Yes, it could indeed be related to the interpolation. Although I don't really see yet what would then be wrong in the interpolation. Because the errors are not enormous (particle don't start flying all around), I'll have to think exactly how to approach debugging this...

By the way #779 is now implemented and we should merge it into master within the coming hour or so. So then perhaps you can rerun with the return ErrorCode.StopExecution in your Kernel?

erikvansebille commented 4 years ago

Can I ask you to try three different experiments, to hone in on what could be causing this?

  1. Run the same simulation but without time-varying fields. The easiest way to do this is to only load the first snapshot of the Fields, and set allow_time_extrapolation=True when you create your FieldSet. This helps us to investigate if the time interpolation is the problem
  2. Rn the experiment for a shorter period of time; i.e. only when the particle is above the ridge. So not with the sink and rise phase. This helps us to investigate if it really is the part on the ridge that is causing the difference.
  3. A combination of 1) and 2), so both no time variability and a shorter simulation
miquelmassot commented 4 years ago

Thanks @erikvansebille, I'll prepare these experiments and get back to you.

miquelmassot commented 4 years ago

I tried loading the fieldset with just one Time slice with the following, but I do not see any difference.

indices_extract = {}
indices_extract['time'] = [0]

fieldset = FieldSet.from_netcdf(filenames, variables, dimensions,
                                deferred_load=True, field_chunksize='auto',
                                indices=indices_extract,
                                allow_time_extrapolation=True)
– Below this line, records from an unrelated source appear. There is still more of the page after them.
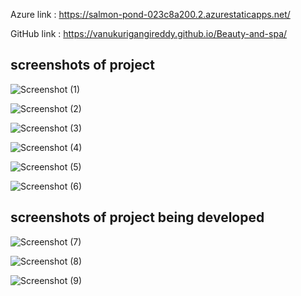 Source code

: Azure link : https://salmon-pond-023c8a200.2.azurestaticapps.net/

GitHub link : https://vanukurigangireddy.github.io/Beauty-and-spa/

## screenshots of project  ##
![Screenshot (1)](https://user-images.githubusercontent.com/116866711/204099943-edde587f-f2c3-4a6f-8b0d-d6bdb2dc1af0.png)

![Screenshot (2)](https://user-images.githubusercontent.com/116866711/204099947-f8e69c89-523a-4e0a-9a3b-83cf3ed8be9f.png)

![Screenshot (3)](https://user-images.githubusercontent.com/116866711/204099948-0b375029-beee-44fd-84d0-5584aa2ce475.png)

![Screenshot (4)](https://user-images.githubusercontent.com/116866711/204099950-ebc7a405-4c91-4808-87f4-53892550dfd4.png)

![Screenshot (5)](https://user-images.githubusercontent.com/116866711/204099952-ab741706-31af-412d-b1ae-5c3da1aed444.png)

![Screenshot (6)](https://user-images.githubusercontent.com/116866711/204099954-6fab1bc6-85b0-451b-973a-a35726145ef7.png)

## screenshots of project being developed ##
![Screenshot (7)](https://user-images.githubusercontent.com/116866711/204100235-a362dfb4-0f06-4f1e-b89d-29cef5ca18e4.png)

![Screenshot (8)](https://user-images.githubusercontent.com/116866711/204100243-1645d547-bf6c-4882-a95f-10d23ec1dc34.png)

![Screenshot (9)](https://user-images.githubusercontent.com/116866711/204100245-46057bc3-69b7-4cbf-9fba-89086079fbe5.png)
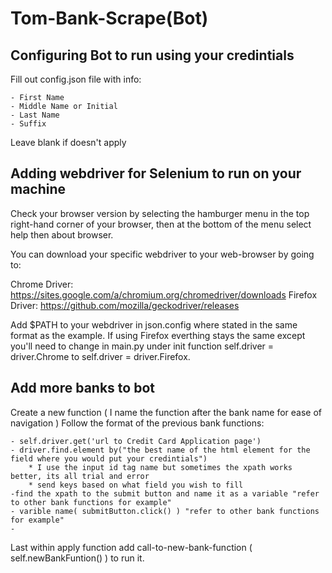 # Tom-Bank-Scrape(Bot)

## Configuring Bot to run using your credintials

Fill out config.json file with info:

    - First Name
    - Middle Name or Initial
    - Last Name
    - Suffix
  
Leave blank if doesn't apply

## Adding webdriver for Selenium to run on your machine

Check your browser version by selecting the hamburger menu in the top right-hand corner of your 
browser, then at the bottom of the menu select help then about browser.

You can download your specific webdriver to your web-browser by going to:

Chrome Driver: https://sites.google.com/a/chromium.org/chromedriver/downloads
Firefox Driver: https://github.com/mozilla/geckodriver/releases

Add $PATH to your webdriver in json.config where stated in the same format as the example.
If using Firefox everthing stays the same except you'll need to change in main.py under init function
self.driver = driver.Chrome to self.driver = driver.Firefox.

## Add more banks to bot

Create a new function ( I name the function after the bank name for ease of navigation )
Follow the format of the previous bank functions:

    - self.driver.get('url to Credit Card Application page')
    - driver.find.element by("the best name of the html element for the field where you would put your credintials")
        * I use the input id tag name but sometimes the xpath works better, its all trial and error
        * send keys based on what field you wish to fill
    -find the xpath to the submit button and name it as a variable "refer to other bank functions for example"
    - varible name( submitButton.click() ) "refer to other bank functions for example"
    - 
Last within apply function add call-to-new-bank-function ( self.newBankFuntion() ) to run it.
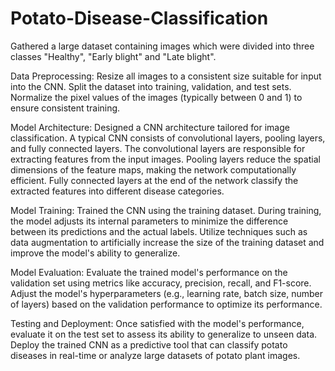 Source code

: # Potato-Disease-Classification


Gathered a large dataset containing images which were divided into three classes "Healthy", "Early blight" and "Late blight".

Data Preprocessing:
Resize all images to a consistent size suitable for input into the CNN.
Split the dataset into training, validation, and test sets.
Normalize the pixel values of the images (typically between 0 and 1) to ensure consistent training.

Model Architecture:
Designed a CNN architecture tailored for image classification. A typical CNN consists of convolutional layers, pooling layers, and fully connected layers.
The convolutional layers are responsible for extracting features from the input images.
Pooling layers reduce the spatial dimensions of the feature maps, making the network computationally efficient.
Fully connected layers at the end of the network classify the extracted features into different disease categories.

Model Training:
Trained the CNN using the training dataset. During training, the model adjusts its internal parameters to minimize the difference between its predictions and the actual labels.
Utilize techniques such as data augmentation to artificially increase the size of the training dataset and improve the model's ability to generalize.

Model Evaluation:
Evaluate the trained model's performance on the validation set using metrics like accuracy, precision, recall, and F1-score.
Adjust the model's hyperparameters (e.g., learning rate, batch size, number of layers) based on the validation performance to optimize its performance.

Testing and Deployment:
Once satisfied with the model's performance, evaluate it on the test set to assess its ability to generalize to unseen data.
Deploy the trained CNN as a predictive tool that can classify potato diseases in real-time or analyze large datasets of potato plant images.
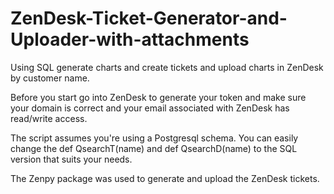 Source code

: # ZenDesk-Ticket-Generator-and-Uploader-with-attachments
 Using SQL generate charts and create tickets and upload charts in ZenDesk by customer name.
 
Before you start go into ZenDesk to generate your token and make sure your domain is correct and your email associated with ZenDesk has read/write access.

The script assumes you're using a Postgresql schema. You can easily change the def QsearchT(name) and def QsearchD(name) to the SQL version that suits your needs.

The Zenpy package was used to generate and upload the ZenDesk tickets.
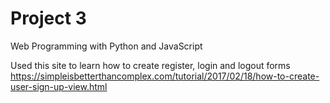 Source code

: # Project 3

Web Programming with Python and JavaScript

Used this site to learn how to create register, login and logout forms
https://simpleisbetterthancomplex.com/tutorial/2017/02/18/how-to-create-user-sign-up-view.html
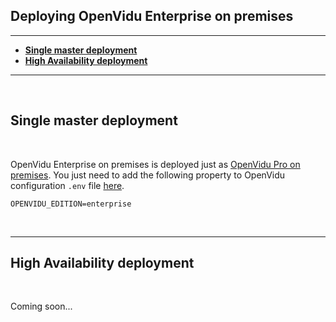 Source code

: <h2 id="section-title">Deploying OpenVidu Enterprise on premises</h2>
<hr>

- **[Single master deployment](#regular-deployment)**
- **[High Availability deployment](#high-availability-deployment)**

<hr>
<br>

## Single master deployment
<br>

OpenVidu Enterprise on premises is deployed just as [OpenVidu Pro on premises](/deployment/pro/on-premises). You just need to add the following property to OpenVidu configuration `.env` file [here](/deployment/pro/on-premises/#22-configuration).

    OPENVIDU_EDITION=enterprise

<br><hr>

## High Availability deployment
<br>

Coming soon...

<br>
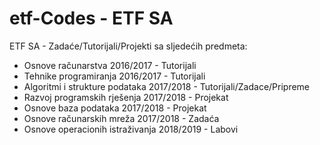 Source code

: # etf-Codes - ETF SA
ETF SA - Zadaće/Tutorijali/Projekti sa sljedećih predmeta:
- Osnove računarstva 2016/2017 - Tutorijali 
- Tehnike programiranja 2016/2017 - Tutorijali
- Algoritmi i strukture podataka 2017/2018 - Tutorijali/Zadace/Pripreme
- Razvoj programskih rješenja 2017/2018 - Projekat
- Osnove baza podataka 2017/2018 - Projekat
- Osnove računarskih mreža 2017/2018 - Zadaća
- Osnove operacionih istraživanja 2018/2019 - Labovi
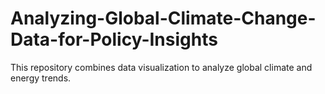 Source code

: # Analyzing-Global-Climate-Change-Data-for-Policy-Insights
This repository combines data visualization to analyze global climate and energy trends.

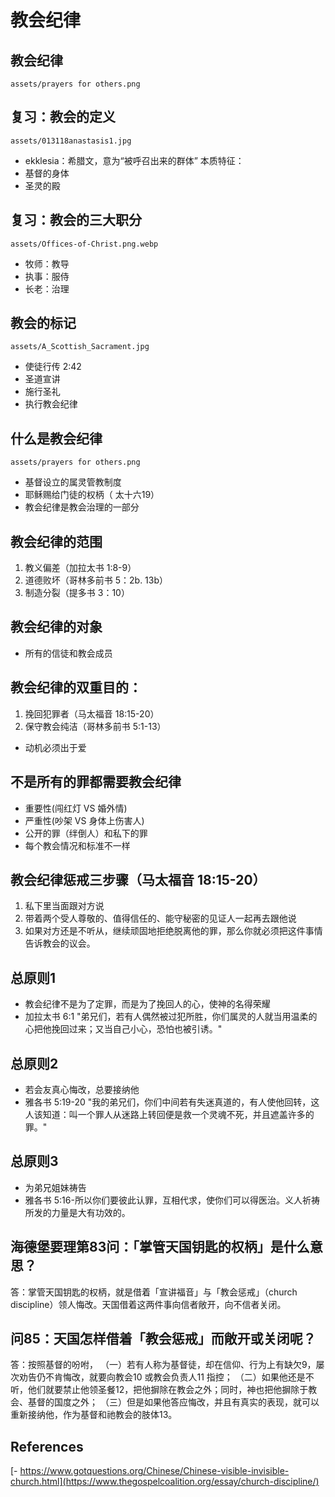 # 教会纪律

## 教会纪律
`assets/prayers for others.png`

## 复习：教会的定义
`assets/013118anastasis1.jpg`
- ekklesia：希腊文，意为“被呼召出来的群体”
本质特征：
- 基督的身体
- 圣灵的殿

## 复习：教会的三大职分
`assets/Offices-of-Christ.png.webp`
- 牧师：教导
- 执事：服侍
- 长老：治理


## 教会的标记
`assets/A_Scottish_Sacrament.jpg`
- 使徒行传 2:42
- 圣道宣讲
- 施行圣礼
- 执行教会纪律


## 什么是教会纪律
`assets/prayers for others.png`
- 基督设立的属灵管教制度
- 耶稣赐给门徒的权柄（ 太十六19）
- 教会纪律是教会治理的一部分


## 教会纪律的范围
1. 教义偏差（加拉太书 1:8-9）
2. 道德败坏（哥林多前书 5：2b. 13b）
3. 制造分裂（提多书 3：10）

## 教会纪律的对象
- 所有的信徒和教会成员

## 教会纪律的双重目的：
1. 挽回犯罪者（马太福音 18:15-20）
2. 保守教会纯洁（哥林多前书 5:1-13）
- 动机必须出于爱

## 不是所有的罪都需要教会纪律
- 重要性(闯红灯 VS 婚外情)
- 严重性(吵架 VS 身体上伤害人)
- 公开的罪（绊倒人）和私下的罪
- 每个教会情况和标准不一样

## 教会纪律惩戒三步骤（马太福音 18:15-20）
1. 私下里当面跟对方说
2. 带着两个受人尊敬的、值得信任的、能守秘密的见证人一起再去跟他说
3. 如果对方还是不听从，继续顽固地拒绝脱离他的罪，那么你就必须把这件事情告诉教会的议会。

## 总原则1
- 教会纪律不是为了定罪，而是为了挽回人的心，使神的名得荣耀
- 加拉太书 6:1
"弟兄们，若有人偶然被过犯所胜，你们属灵的人就当用温柔的心把他挽回过来；又当自己小心，恐怕也被引诱。"

## 总原则2
- 若会友真心悔改，总要接纳他
- 雅各书 5:19-20
"我的弟兄们，你们中间若有失迷真道的，有人使他回转，这人该知道：叫一个罪人从迷路上转回便是救一个灵魂不死，并且遮盖许多的罪。"

## 总原则3
- 为弟兄姐妹祷告
- 雅各书 5:16-所以你们要彼此认罪，互相代求，使你们可以得医治。义人祈祷所发的力量是大有功效的。

## 海德堡要理第83问：「掌管天国钥匙的权柄」是什么意思？
答：掌管天国钥匙的权柄，就是借着「宣讲福音」与「教会惩戒」（church discipline）领人悔改。天国借着这两件事向信者敞开，向不信者关闭。

## 问85：天国怎样借着「教会惩戒」而敞开或关闭呢？
答：按照基督的吩咐，
（一）若有人称为基督徒，却在信仰、行为上有缺欠9，屡次劝告仍不肯悔改，就要向教会10 或教会负责人11 指控；
（二）如果他还是不听，他们就要禁止他领圣餐12，把他摒除在教会之外；同时，神也把他摒除于教会、基督的国度之外；
（三）但是如果他答应悔改，并且有真实的表现，就可以重新接纳他，作为基督和祂教会的肢体13。

## References
[- https://www.gotquestions.org/Chinese/Chinese-visible-invisible-church.html](https://www.thegospelcoalition.org/essay/church-discipline/) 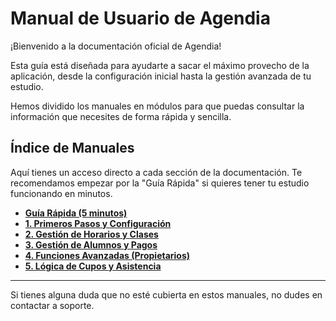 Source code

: # Manual de Usuario de Agendia

¡Bienvenido a la documentación oficial de Agendia!

Esta guía está diseñada para ayudarte a sacar el máximo provecho de la aplicación, desde la configuración inicial  hasta la gestión avanzada de tu estudio.

Hemos dividido los manuales en módulos para que puedas consultar la información que necesites de forma rápida y sencilla.

## Índice de Manuales

Aquí tienes un acceso directo a cada sección de la documentación. Te recomendamos empezar por la "Guía Rápida" si quieres tener tu estudio funcionando en minutos.

*   [**Guía Rápida (5 minutos)**](./00_guia_rapida.md)
*   [**1. Primeros Pasos y Configuración**](./01_primeros_pasos.md)
*   [**2. Gestión de Horarios y Clases**](./02_gestion_de_horarios.md)
*   [**3. Gestión de Alumnos y Pagos**](./03_gestion_de_alumnos.md)
*   [**4. Funciones Avanzadas (Propietarios)**](./04_gestion_avanzada.md)
*   [**5. Lógica de Cupos y Asistencia**](./05_logica_de_cupos.md)

---

Si tienes alguna duda que no esté cubierta en estos manuales, no dudes en contactar a soporte.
Could you please point me to the correct way of using just one snapshot?

erikvansebille commented 4 years ago

Could you please point me to the correct way of using just one snapshot?

Normally, I'd give FieldSet creation only one netcdf file, assuming that each snapshot is in a separate netcdf files. If there are multiple times in one netcdf file, perhaps remove time from the dimensions dictionary? Does that work?

miquelmassot commented 4 years ago

I tried removing time from the dimensions dict and there is an assertion error:

AssertionError: Field U expecting a data shape of a [tdim, zdim, ydim, xdim]. Flag transpose=True could help to reorder the data.

I also tried with the flag transpose, but triggered the same assertion.

miquelmassot commented 4 years ago

Tried as well the following (with time in the dimensions dictionary)

timestamps = [[0]]
fieldset = FieldSet.from_netcdf(filenames, variables, dimensions, 
                                deferred_load=True, field_chunksize='auto',
                                timestamps=timestamps,
                                allow_time_extrapolation=True)

and found the same shape assertion

erikvansebille commented 4 years ago

Here's a neat workaround that may work: use Parcels' capability to directly read xarray Datasets. So open the netcdf files as xarray dataset, and then select only the first Time slice. Do not forget to also remove time from the dictionary

Something like

ds = xr.open_mfdataset([filenames['U'], filenames['V'], filenames['Alt'], combine='by_coords')
ds = ds.isel(Time=0)
fieldset = FieldSet.from_xarray_dataset(ds, variables, dimensions, allow_time_extrapolation=True)
erikvansebille commented 4 years ago

I see you've opened a new Issue at #830, @miquelmassot. Has this problem been solved now? In that case, I propose to close this Issue, feel free to reopen if there's still work to do

miquelmassot commented 4 years ago

I am afraid it is not yet solved. The issue for me is that I am using two netCDF files (bathymetry and ocean currents) gridded at different intervals. I tried loading into an xarray, but the combination by_coords did not work. I have not had the time to look at it yet. Is there any other workaround you can provide to test it?